*PROBLEM TO SOLVE*: Show, in full, each line of the data that contains "label".

*DATASET ENTRIES*:
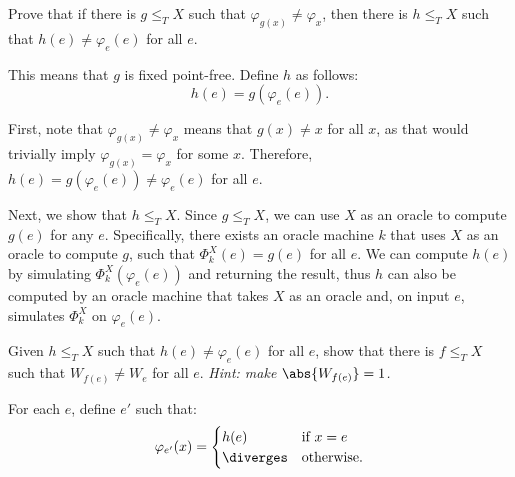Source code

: \begin{problem}
  \begin{enumalph}
    \item Prove that if there is $g \leq_T X$ such that
      $\varphi_{g(x)} \neq \varphi_x$, then there is
      $h \leq_T X$ such that $h(e) \neq \varphi_e(e)$
      for all $e$.

      \begin{answer}
        This means that $g$ is fixed point-free.
        Define $h$ as follows:
        \[
          h(e) = g(\varphi_e(e)).
        \]

        \begin{enumarabic}
          \item First, note that $\varphi_{g(x)} \neq \varphi_x$
            means that $g(x) \neq x$ for all $x$,
            as that would trivially imply $\varphi_{g(x)} = \varphi_x$
            for some $x$.
            Therefore, $h(e) = g(\varphi_e(e)) \neq \varphi_e(e)$
            for all $e$.
          \item Next, we show that $h \leq_T X$.
            Since $g \leq_T X$, we can use $X$ as an oracle to compute $g(e)$
            for any $e$. Specifically, there exists an oracle machine $k$
            that uses $X$ as an oracle to compute $g$, such that
            $\Phi_k^X(e) = g(e)$ for all $e$.
            We can compute $h(e)$ by simulating $\varPhi_k^X(\varphi_e(e))$
            and returning the result, thus $h$ can also be computed
            by an oracle machine that takes $X$ as an oracle
            and, on input $e$, simulates $\varPhi_k^X$ on $\varphi_e(e)$.
        \end{enumarabic}
      \end{answer}

    \item Given $h \leq_T X$ such that $h(e) \neq \varphi_e(e)$ for all $e$,
      show that there is $f \leq_T X$ such that $W_{f(e)} \neq W_e$
      for all $e$. \newline
      \emph{Hint: make $\abs{W_{f(e)}} = 1$.}

      \begin{answer}

        For each $e$, define $e'$ such that:
        \[
          \varphi_{e'}(x) = \begin{cases}
            h(e) & \text{if } x = e \\
            \diverges & \text{otherwise.}
          \end{cases}
        \]


\end{answer}
\end{enumalph}
\end{problem}
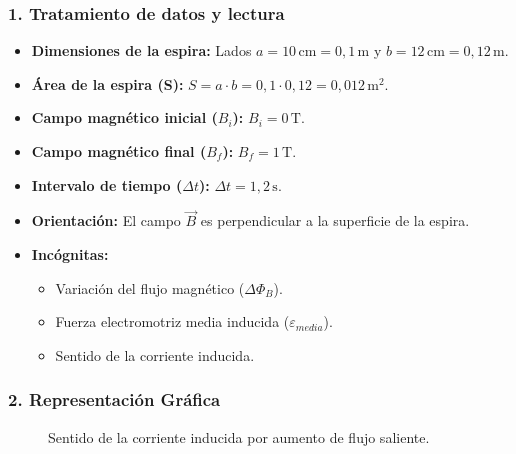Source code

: \subsubsection*{1. Tratamiento de datos y lectura}
\begin{itemize}
    \item \textbf{Dimensiones de la espira:} Lados $a=10\,\text{cm}=0,1\,\text{m}$ y $b=12\,\text{cm}=0,12\,\text{m}$.
    \item \textbf{Área de la espira (S):} $S = a \cdot b = 0,1 \cdot 0,12 = 0,012\,\text{m}^2$.
    \item \textbf{Campo magnético inicial ($B_i$):} $B_i = 0\,\text{T}$.
    \item \textbf{Campo magnético final ($B_f$):} $B_f = 1\,\text{T}$.
    \item \textbf{Intervalo de tiempo ($\Delta t$):} $\Delta t = 1,2\,\text{s}$.
    \item \textbf{Orientación:} El campo $\vec{B}$ es perpendicular a la superficie de la espira.
    \item \textbf{Incógnitas:}
    \begin{itemize}
        \item Variación del flujo magnético ($\Delta\Phi_B$).
        \item Fuerza electromotriz media inducida ($\varepsilon_{media}$).
        \item Sentido de la corriente inducida.
    \end{itemize}
\end{itemize}

\subsubsection*{2. Representación Gráfica}
\begin{figure}[H]
    \centering
    \caption{Sentido de la corriente inducida por aumento de flujo saliente.}
\end{figure}

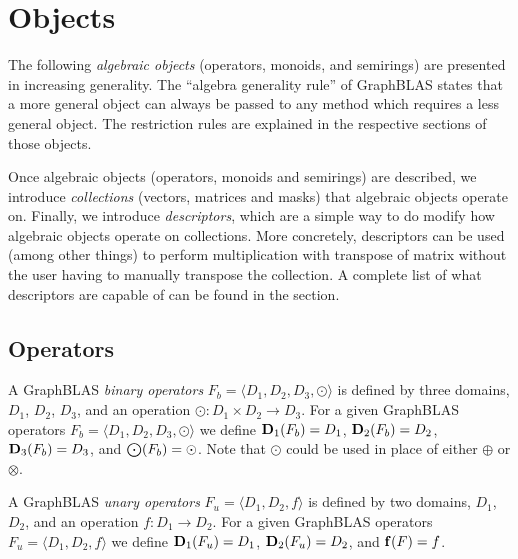 \chapter{Objects}
\label{Chp:Objects}

The following \emph{algebraic objects} (operators, monoids, and semirings) are presented in increasing generality.
The ``algebra generality rule'' of GraphBLAS states that a more general object can always be passed to
any method which requires a less general object. The restriction rules are explained in the respective sections of those objects.

Once algebraic objects (operators, monoids and semirings) are described, we introduce \emph{collections} (vectors, matrices and masks) that algebraic objects operate on. Finally, we introduce \emph{descriptors}, which are a simple way to do modify how algebraic objects operate on collections. More concretely, descriptors can be used (among other things) to perform multiplication with transpose of matrix without the user having to manually transpose the collection. A complete list of what descriptors are capable of can be found in the section.

\section{Operators}

A GraphBLAS \emph{binary operators} $F_b = \langle D_1, D_2, D_3, \odot \rangle$
is defined by three domains, $D_1$, $D_2$, $D_3$, and an operation
$\odot: D_1 \times D_2 \rightarrow D_3$.  For a given GraphBLAS operators
$F_b=\langle D_1, D_2, D_3,\odot \rangle$ we define $\bold{D}_1(F_b) = D_1$,
$\bold{D}_2(F_b) = D_2$, $\bold{D}_3(F_b) = D_3$, and $\bold{\bigodot}(F_b)
= \odot$.  Note that $\odot$ could be used in place of either $\oplus$ or $\otimes$.

A GraphBLAS \emph{unary operators} $F_u = \langle D_1, D_2, f\rangle$
is defined by two domains, $D_1$, $D_2$, and an operation
$f: D_1 \rightarrow D_2$.  For a given GraphBLAS operators
$F_u=\langle D_1, D_2, f \rangle$ we define $\bold{D}_1(F_u) = D_1$,
$\bold{D}_2(F_u) = D_2$, and $\bold{f}(F)
= f$.

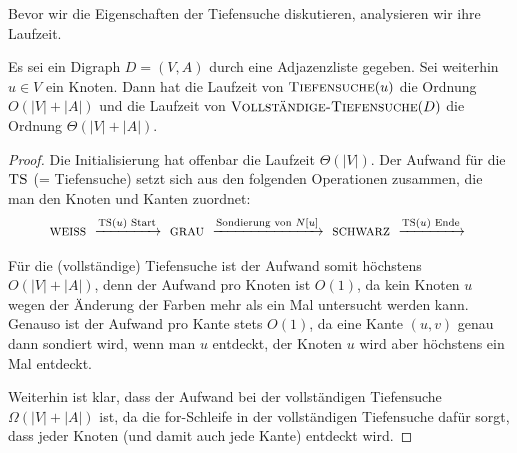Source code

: \begin{bem}
	Bevor wir die Eigenschaften der Tiefensuche diskutieren, analysieren wir ihre Laufzeit.
\end{bem} 

\begin{thm}
\label{thm:laufzeit-tiefensuche}
Es sei ein Digraph $D=(V,A)$ durch eine Adjazenzliste gegeben. Sei weiterhin $u \in V$ ein Knoten. Dann hat die Laufzeit von $\cc{Tiefensuche}(u)$ die Ordnung $O(|V|+|A|)$ und die Laufzeit von $\cc{Vollständige-Tiefensuche}(D)$ die Ordnung $\Theta(|V|+|A|)$.
\end{thm}

\begin{proof}
Die Initialisierung hat offenbar die Laufzeit $\Theta(|V|)$.
Der Aufwand für die $\cc{TS}$ (= Tiefensuche) setzt sich aus den folgenden Operationen zusammen, die man den Knoten und Kanten zuordnet: 
%
\begin{equation*}
	\cc{weiss} 
	\ \xrightarrow{\cc{TS}(u)\text{ Start}} \ 
	\cc{grau}
	\ \xrightarrow{\text{Sondierung von }N[u]}
	\ \cc{schwarz} 
	\  \xrightarrow{\cc{TS}(u)\text{ Ende}} \ 
\end{equation*} 

\noindent Für die (vollständige) Tiefensuche ist der Aufwand somit höchstens $O(|V|+|A|)$, denn der Aufwand pro Knoten ist $O(1)$, da kein Knoten $u$ wegen der Änderung der Farben mehr als ein Mal untersucht werden kann. Genauso ist der Aufwand pro Kante stets $O(1)$, da eine Kante $(u,v)$ genau dann sondiert wird, wenn man $u$ entdeckt, der Knoten $u$ wird aber höchstens ein Mal entdeckt.

Weiterhin ist klar, dass der Aufwand bei der vollständigen Tiefensuche $\Omega(|V|+|A|)$ ist, da die for-Schleife in der vollständigen Tiefensuche dafür sorgt, dass jeder Knoten (und damit auch jede Kante) entdeckt wird. 
\end{proof}


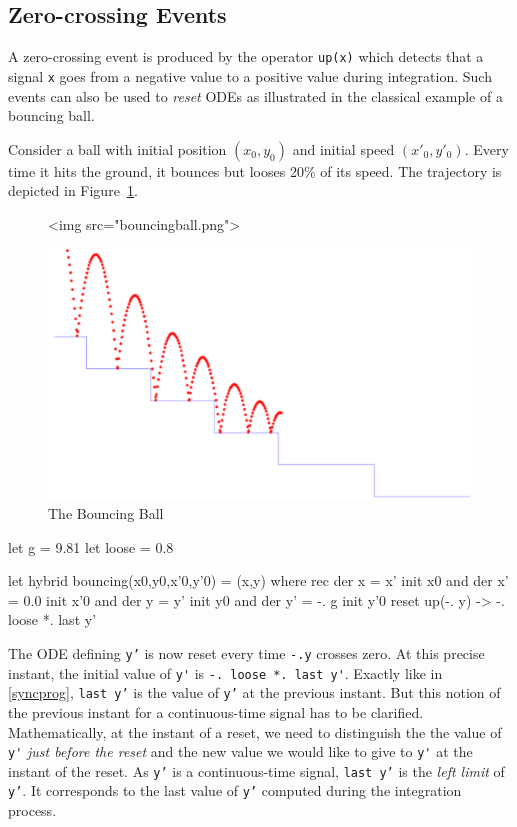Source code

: \documentclass[11pt,titlepage,twoside]{report}
\begin{document}
\subsection{Zero-crossing Events\label{zerocrossings}} %

A zero-crossing event is produced by the operator \texttt{up(x)}
which detects that a signal \texttt{x} goes from a negative value to a
positive value during integration. Such events can also be used
to \emph{reset} ODEs as illustrated in the classical example of a bouncing 
ball.

Consider a ball with initial position $(x_0, y_0)$ and initial speed
$(x'_0, y'_0)$. Every time it hits the ground, it bounces but looses
20\% of its speed. The trajectory is depicted in 
Figure~\cref{bouncing-ball}.

\begin{figure}
\begin{center}
\ifhevea
\begin{rawhtml}
<img src="bouncingball.png">
\end{rawhtml}
\else
\includegraphics[width=.7\textwidth]{Fig/bouncingball}
\fi
\end{center}
\caption{The Bouncing Ball~\label{bouncing-ball}}
\end{figure}

\begin{chklisting}[label=gravity]
let g = 9.81
let loose = 0.8
\end{chklisting}
\begin{chklisting}
let hybrid bouncing(x0,y0,x'0,y'0) = (x,y) where
 rec der x = x' init x0
 and der x' = 0.0 init x'0
 and der y = y' init y0
 and der y' = -. g init y'0 reset up(-. y) -> -. loose *. last y'
\end{chklisting}

The ODE defining \texttt{y'} is now reset every time \texttt{-.y}
crosses zero.  At this precise instant, the initial value of \verb-y'-
is \verb+-. loose *. last y'+. Exactly like in
\cref{syncprog}, \texttt{last y'} is the
value of \texttt{y'} at the previous instant. But this notion of the
previous instant for a continuous-time signal has to be
clarified. Mathematically, at the instant of a reset, we need to
distinguish the the value of \verb-y'- \emph{just before the reset}
and the new value we would like to give to \verb-y'- at the instant of
the reset. As \texttt{y'} is a continuous-time signal, \texttt{last
  y'} is the \emph{left limit} of \texttt{y'}. It corresponds to the
last value of \texttt{y'} computed during the integration process.
\end{document}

*RESPONSE TO THE TASK*:
\label{Chp:Objects}
\label{thm:laufzeit-tiefensuche}
\subsection{Zero-crossing Events\label{zerocrossings}} %
\caption{The Bouncing Ball~\label{bouncing-ball}}
\begin{chklisting}[label=gravity]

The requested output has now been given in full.